One notable application of prostaglandin analogues is in ophthalmology. These compounds effectively reduce intraocular pressure by increasing the outflow of aqueous humor, providing an effective treatment for glaucoma patients. Moreover, prostaglandin analogues offer the advantage of once-daily dosing, enhancing patient compliance and convenience.
In the field of oncology, prostaglandin analogues have shown promise as anticancer agents. They exert anti-proliferative effects on cancer cells and can induce apoptosis, making them valuable in the treatment of certain malignancies.
Overall, prostaglandin analogues represent a significant class of pharmaceutical APIs with diverse therapeutic applications. Continued research and development in this area hold great potential for the advancement of medicine and the improvement of patient care.
Carboprost Tromethamine (Prostaglandin Analogues), classified under Anti-inflammatory Agents
Anti-inflammatory agents are a crucial category of pharmaceutical active pharmaceutical ingredients (APIs) used to treat various inflammatory conditions. These agents play a vital role in alleviating pain, reducing swelling, and controlling inflammation in the body. They are widely employed in the management of diverse medical conditions, including arthritis, autoimmune disorders, asthma, and skin conditions like dermatitis.
Anti-inflammatory APIs primarily function by inhibiting the production of specific enzymes called cyclooxygenases (COX) and lipoxygenases (LOX). These enzymes are responsible for the synthesis of pro-inflammatory molecules known as prostaglandins and leukotrienes, respectively. By suppressing the activity of COX and LOX, anti-inflammatory agents effectively curtail the production of these inflammatory mediators, thereby mitigating inflammation.
Common examples of anti-inflammatory APIs include non-steroidal anti-inflammatory drugs (NSAIDs) like ibuprofen, aspirin, and naproxen. These agents exhibit analgesic, antipyretic, and anti-inflammatory properties. Another group of anti-inflammatory APIs includes corticosteroids, such as prednisone and dexamethasone, which are synthetic hormones that modulate the body's immune response to control inflammation.
In conclusion, anti-inflammatory agents are a vital category of pharmaceutical APIs widely used to manage inflammation-related disorders. They target enzymes involved in the synthesis of pro-inflammatory molecules, effectively reducing pain and swelling. NSAIDs and corticosteroids are commonly prescribed anti-inflammatory APIs due to their efficacy in controlling inflammation.
Carboprost Tromethamine API manufacturers & distributors
Compare qualified Carboprost Tromethamine API suppliers worldwide. We currently have 6 companies offering Carboprost Tromethamine API, with manufacturing taking place in 5 different countries. Use the table below to review supplier type, countries of origin, certifications, product portfolio and GMP audit availability.

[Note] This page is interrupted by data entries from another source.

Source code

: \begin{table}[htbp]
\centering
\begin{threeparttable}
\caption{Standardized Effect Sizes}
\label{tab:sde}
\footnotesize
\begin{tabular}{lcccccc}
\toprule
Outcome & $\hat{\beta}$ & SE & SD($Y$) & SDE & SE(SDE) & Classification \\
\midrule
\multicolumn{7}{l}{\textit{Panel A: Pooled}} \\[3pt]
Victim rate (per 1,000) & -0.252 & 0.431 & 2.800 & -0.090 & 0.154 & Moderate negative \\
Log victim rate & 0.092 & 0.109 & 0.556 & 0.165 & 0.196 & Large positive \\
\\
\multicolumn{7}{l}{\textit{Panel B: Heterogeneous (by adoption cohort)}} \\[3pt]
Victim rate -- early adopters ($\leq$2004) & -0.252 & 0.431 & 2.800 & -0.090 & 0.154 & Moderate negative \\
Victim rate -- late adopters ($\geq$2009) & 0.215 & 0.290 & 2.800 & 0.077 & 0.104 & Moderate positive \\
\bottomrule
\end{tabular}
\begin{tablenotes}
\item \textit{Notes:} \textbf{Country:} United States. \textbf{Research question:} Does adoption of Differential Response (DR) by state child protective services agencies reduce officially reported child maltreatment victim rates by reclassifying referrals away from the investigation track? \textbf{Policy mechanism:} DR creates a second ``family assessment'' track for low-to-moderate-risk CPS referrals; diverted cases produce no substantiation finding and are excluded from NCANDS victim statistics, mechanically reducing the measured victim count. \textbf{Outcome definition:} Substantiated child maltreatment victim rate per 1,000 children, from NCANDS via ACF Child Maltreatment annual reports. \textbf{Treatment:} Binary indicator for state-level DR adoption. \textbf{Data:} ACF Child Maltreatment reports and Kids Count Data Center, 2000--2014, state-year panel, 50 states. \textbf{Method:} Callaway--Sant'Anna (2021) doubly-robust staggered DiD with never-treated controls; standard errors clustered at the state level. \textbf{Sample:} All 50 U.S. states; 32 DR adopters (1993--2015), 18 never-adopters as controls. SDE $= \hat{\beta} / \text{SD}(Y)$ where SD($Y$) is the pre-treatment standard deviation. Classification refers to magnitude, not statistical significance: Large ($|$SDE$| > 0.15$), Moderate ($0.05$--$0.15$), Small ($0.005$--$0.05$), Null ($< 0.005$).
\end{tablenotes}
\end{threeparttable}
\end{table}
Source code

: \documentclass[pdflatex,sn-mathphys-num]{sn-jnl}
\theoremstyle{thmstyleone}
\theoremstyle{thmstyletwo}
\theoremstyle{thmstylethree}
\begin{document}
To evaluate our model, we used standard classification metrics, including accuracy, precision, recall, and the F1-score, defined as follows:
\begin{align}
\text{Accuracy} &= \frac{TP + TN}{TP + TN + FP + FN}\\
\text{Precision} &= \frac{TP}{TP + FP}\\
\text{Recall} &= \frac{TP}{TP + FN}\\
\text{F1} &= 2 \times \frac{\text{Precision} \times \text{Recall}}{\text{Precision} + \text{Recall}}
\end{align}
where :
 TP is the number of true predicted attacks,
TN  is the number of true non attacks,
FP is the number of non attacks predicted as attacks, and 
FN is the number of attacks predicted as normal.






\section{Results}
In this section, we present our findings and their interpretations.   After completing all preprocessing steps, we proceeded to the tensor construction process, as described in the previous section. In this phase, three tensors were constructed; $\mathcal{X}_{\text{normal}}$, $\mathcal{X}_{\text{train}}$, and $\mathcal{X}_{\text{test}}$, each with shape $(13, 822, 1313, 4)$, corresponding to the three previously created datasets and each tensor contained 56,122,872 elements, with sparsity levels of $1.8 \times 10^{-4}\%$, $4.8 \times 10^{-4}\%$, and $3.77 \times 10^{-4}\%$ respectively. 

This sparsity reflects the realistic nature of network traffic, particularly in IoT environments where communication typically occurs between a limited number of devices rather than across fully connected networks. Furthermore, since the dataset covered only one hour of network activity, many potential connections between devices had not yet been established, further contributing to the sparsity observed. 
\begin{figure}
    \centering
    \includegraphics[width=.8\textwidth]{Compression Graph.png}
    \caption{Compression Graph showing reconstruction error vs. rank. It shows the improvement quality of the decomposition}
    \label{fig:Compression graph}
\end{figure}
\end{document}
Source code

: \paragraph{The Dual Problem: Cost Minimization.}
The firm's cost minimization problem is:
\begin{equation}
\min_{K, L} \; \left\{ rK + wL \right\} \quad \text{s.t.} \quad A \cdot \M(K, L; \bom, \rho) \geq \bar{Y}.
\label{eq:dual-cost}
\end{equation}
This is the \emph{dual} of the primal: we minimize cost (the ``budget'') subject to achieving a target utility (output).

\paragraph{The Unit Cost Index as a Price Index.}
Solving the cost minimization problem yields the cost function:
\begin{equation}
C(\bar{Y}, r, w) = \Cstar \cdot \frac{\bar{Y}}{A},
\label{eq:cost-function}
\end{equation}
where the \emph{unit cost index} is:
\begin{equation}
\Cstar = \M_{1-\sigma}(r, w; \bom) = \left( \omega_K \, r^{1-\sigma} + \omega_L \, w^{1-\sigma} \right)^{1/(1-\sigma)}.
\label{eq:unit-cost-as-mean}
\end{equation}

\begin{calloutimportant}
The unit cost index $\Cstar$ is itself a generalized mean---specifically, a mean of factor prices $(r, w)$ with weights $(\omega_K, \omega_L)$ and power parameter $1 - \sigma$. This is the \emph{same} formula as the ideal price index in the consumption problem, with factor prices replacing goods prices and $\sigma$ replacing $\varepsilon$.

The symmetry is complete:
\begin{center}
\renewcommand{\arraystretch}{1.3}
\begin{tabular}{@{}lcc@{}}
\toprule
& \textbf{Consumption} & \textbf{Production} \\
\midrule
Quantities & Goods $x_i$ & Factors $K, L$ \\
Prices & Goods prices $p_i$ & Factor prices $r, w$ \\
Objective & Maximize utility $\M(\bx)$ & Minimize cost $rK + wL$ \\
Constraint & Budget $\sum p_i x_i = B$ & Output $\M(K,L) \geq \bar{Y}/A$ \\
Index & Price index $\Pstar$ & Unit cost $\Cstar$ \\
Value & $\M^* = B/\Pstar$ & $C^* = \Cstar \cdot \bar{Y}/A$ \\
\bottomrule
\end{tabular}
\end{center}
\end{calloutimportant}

| Supplier | Type | Country | Product origin | Certifications | Portfolio |
|---|---|---|---|---|---|
| Apino Pharma Co., Ltd. | Producer | China | China | BSE/TSE, CoA, GMP, MSDS, USDMF | 229 products |
| Aquatic Remedies Pvt Ltd | Producer | India | India | CoA | 35 products |
| Chinoin | Producer | Hungary | Hungary | CoA, GMP | 21 products |
| Chirogate International | Producer | Taiwan | Taiwan | CoA, FDA, GMP, USDMF | 17 products |
| Mahalaxmi Chemi Pharm | Producer | India | India | CoA | 13 products |
| Rochem International, Inc... | Distributor | United States | United States | BSE/TSE, CoA, GMP, ISO9001, MSDS | 144 products |
When sending a request, specify which Carboprost Tromethamine API quality you need: for example EP (Ph. Eur.), USP, JP, BP, or another pharmacopoeial standard, as well as the required grade (base, salt, micronised, specific purity, etc.).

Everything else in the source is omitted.